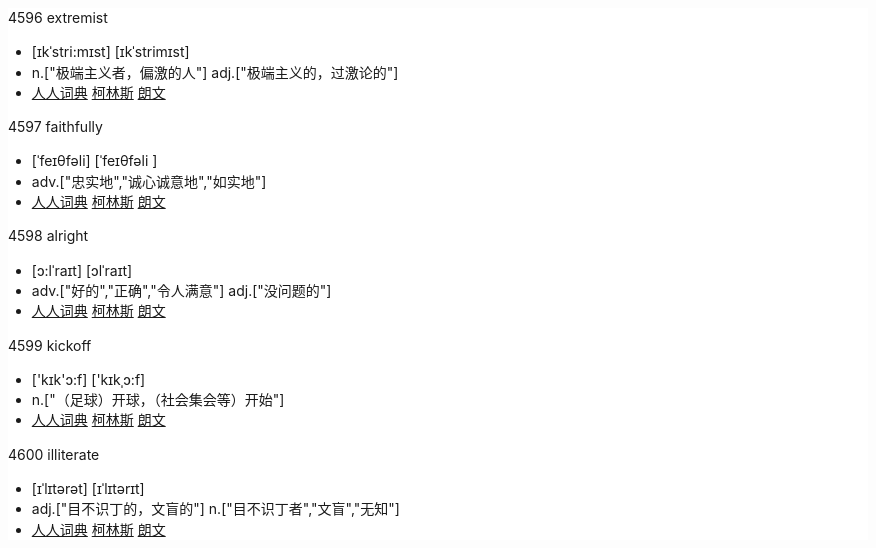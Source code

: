 4596 extremist 
- [ɪkˈstri:mɪst]  [ɪkˈstrimɪst] 
- n.["极端主义者，偏激的人"]  adj.["极端主义的，过激论的"]   
- [人人词典](https://www.91dict.com/words?w=extremist) [柯林斯](https://www.collinsdictionary.com/zh/dictionary/english/extremist) [朗文](https://www.ldoceonline.com/dictionary/extremist) 

4597 faithfully 
- [ˈfeɪθfəli]  [ˈfeɪθfəli ] 
- adv.["忠实地","诚心诚意地","如实地"]   
- [人人词典](https://www.91dict.com/words?w=faithfully) [柯林斯](https://www.collinsdictionary.com/zh/dictionary/english/faithfully) [朗文](https://www.ldoceonline.com/dictionary/faithfully) 

4598 alright 
- [ɔ:lˈraɪt]  [ɔlˈraɪt] 
- adv.["好的","正确","令人满意"]  adj.["没问题的"]   
- [人人词典](https://www.91dict.com/words?w=alright) [柯林斯](https://www.collinsdictionary.com/zh/dictionary/english/alright) [朗文](https://www.ldoceonline.com/dictionary/alright) 

4599 kickoff 
- ['kɪk'ɔ:f]  ['kɪkˌɔ:f] 
- n.["（足球）开球，（社会集会等）开始"]   
- [人人词典](https://www.91dict.com/words?w=kickoff) [柯林斯](https://www.collinsdictionary.com/zh/dictionary/english/kickoff) [朗文](https://www.ldoceonline.com/dictionary/kickoff) 

4600 illiterate 
- [ɪˈlɪtərət]  [ɪˈlɪtərɪt] 
- adj.["目不识丁的，文盲的"]  n.["目不识丁者","文盲","无知"]   
- [人人词典](https://www.91dict.com/words?w=illiterate) [柯林斯](https://www.collinsdictionary.com/zh/dictionary/english/illiterate) [朗文](https://www.ldoceonline.com/dictionary/illiterate) 

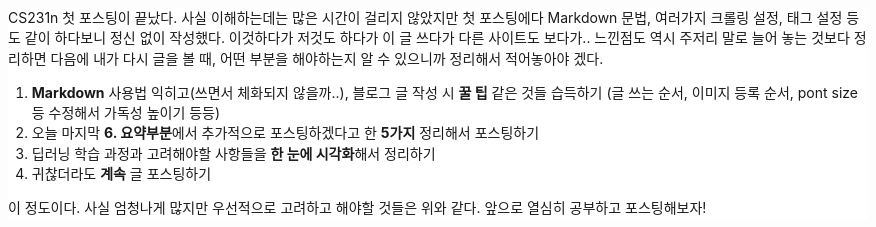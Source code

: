  CS231n 첫 포스팅이 끝났다. 사실 이해하는데는 많은 시간이 걸리지 않았지만 첫 포스팅에다 Markdown 문법, 여러가지 크롤링 설정, 태그 설정 등도 같이 하다보니 정신 없이 작성했다. 이것하다가 저것도 하다가 이 글 쓰다가 다른 사이트도 보다가.. 느낀점도 역시 주저리 말로 늘어 놓는 것보다 정리하면 다음에 내가 다시 글을 볼 때, 어떤 부분을 해야하는지 알 수 있으니까 정리해서 적어놓아야 겠다.

1. **Markdown** 사용법 익히고(쓰면서 체화되지 않을까..), 블로그 글 작성 시 **꿀 팁** 같은 것들 습득하기 (글 쓰는 순서, 이미지 등록 순서, pont size 등 수정해서 가독성 높이기 등등)
2. 오늘 마지막 **6. 요약부분**에서 추가적으로 포스팅하겠다고 한 **5가지** 정리해서 포스팅하기
3. 딥러닝 학습 과정과 고려해야할 사항들을 **한 눈에 시각화**해서 정리하기
4. 귀찮더라도 **계속** 글 포스팅하기

이 정도이다. 사실 엄청나게 많지만 우선적으로 고려하고 해야할 것들은 위와 같다. 앞으로 열심히 공부하고 포스팅해보자!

---

▸ **Directions for this task**: A word-for-word copy of the material is required; pictures stay out of it.

▸ **Response to this task**:
Source code

: 4596 extremist 
- [ɪkˈstri:mɪst]  [ɪkˈstrimɪst] 
- n.["极端主义者，偏激的人"]  adj.["极端主义的，过激论的"]   
- [人人词典](https://www.91dict.com/words?w=extremist) [柯林斯](https://www.collinsdictionary.com/zh/dictionary/english/extremist) [朗文](https://www.ldoceonline.com/dictionary/extremist) 

4597 faithfully 
- [ˈfeɪθfəli]  [ˈfeɪθfəli ] 
- adv.["忠实地","诚心诚意地","如实地"]   
- [人人词典](https://www.91dict.com/words?w=faithfully) [柯林斯](https://www.collinsdictionary.com/zh/dictionary/english/faithfully) [朗文](https://www.ldoceonline.com/dictionary/faithfully) 

4598 alright 
- [ɔ:lˈraɪt]  [ɔlˈraɪt] 
- adv.["好的","正确","令人满意"]  adj.["没问题的"]   
- [人人词典](https://www.91dict.com/words?w=alright) [柯林斯](https://www.collinsdictionary.com/zh/dictionary/english/alright) [朗文](https://www.ldoceonline.com/dictionary/alright) 

4599 kickoff 
- ['kɪk'ɔ:f]  ['kɪkˌɔ:f] 
- n.["（足球）开球，（社会集会等）开始"]   
- [人人词典](https://www.91dict.com/words?w=kickoff) [柯林斯](https://www.collinsdictionary.com/zh/dictionary/english/kickoff) [朗文](https://www.ldoceonline.com/dictionary/kickoff) 

4600 illiterate 
- [ɪˈlɪtərət]  [ɪˈlɪtərɪt] 
- adj.["目不识丁的，文盲的"]  n.["目不识丁者","文盲","无知"]   
- [人人词典](https://www.91dict.com/words?w=illiterate) [柯林斯](https://www.collinsdictionary.com/zh/dictionary/english/illiterate) [朗文](https://www.ldoceonline.com/dictionary/illiterate) 

Source code

:  CS231n 첫 포스팅이 끝났다. 사실 이해하는데는 많은 시간이 걸리지 않았지만 첫 포스팅에다 Markdown 문법, 여러가지 크롤링 설정, 태그 설정 등도 같이 하다보니 정신 없이 작성했다. 이것하다가 저것도 하다가 이 글 쓰다가 다른 사이트도 보다가.. 느낀점도 역시 주저리 말로 늘어 놓는 것보다 정리하면 다음에 내가 다시 글을 볼 때, 어떤 부분을 해야하는지 알 수 있으니까 정리해서 적어놓아야 겠다.

1. **Markdown** 사용법 익히고(쓰면서 체화되지 않을까..), 블로그 글 작성 시 **꿀 팁** 같은 것들 습득하기 (글 쓰는 순서, 이미지 등록 순서, pont size 등 수정해서 가독성 높이기 등등)
2. 오늘 마지막 **6. 요약부분**에서 추가적으로 포스팅하겠다고 한 **5가지** 정리해서 포스팅하기
3. 딥러닝 학습 과정과 고려해야할 사항들을 **한 눈에 시각화**해서 정리하기
4. 귀찮더라도 **계속** 글 포스팅하기

이 정도이다. 사실 엄청나게 많지만 우선적으로 고려하고 해야할 것들은 위와 같다. 앞으로 열심히 공부하고 포스팅해보자!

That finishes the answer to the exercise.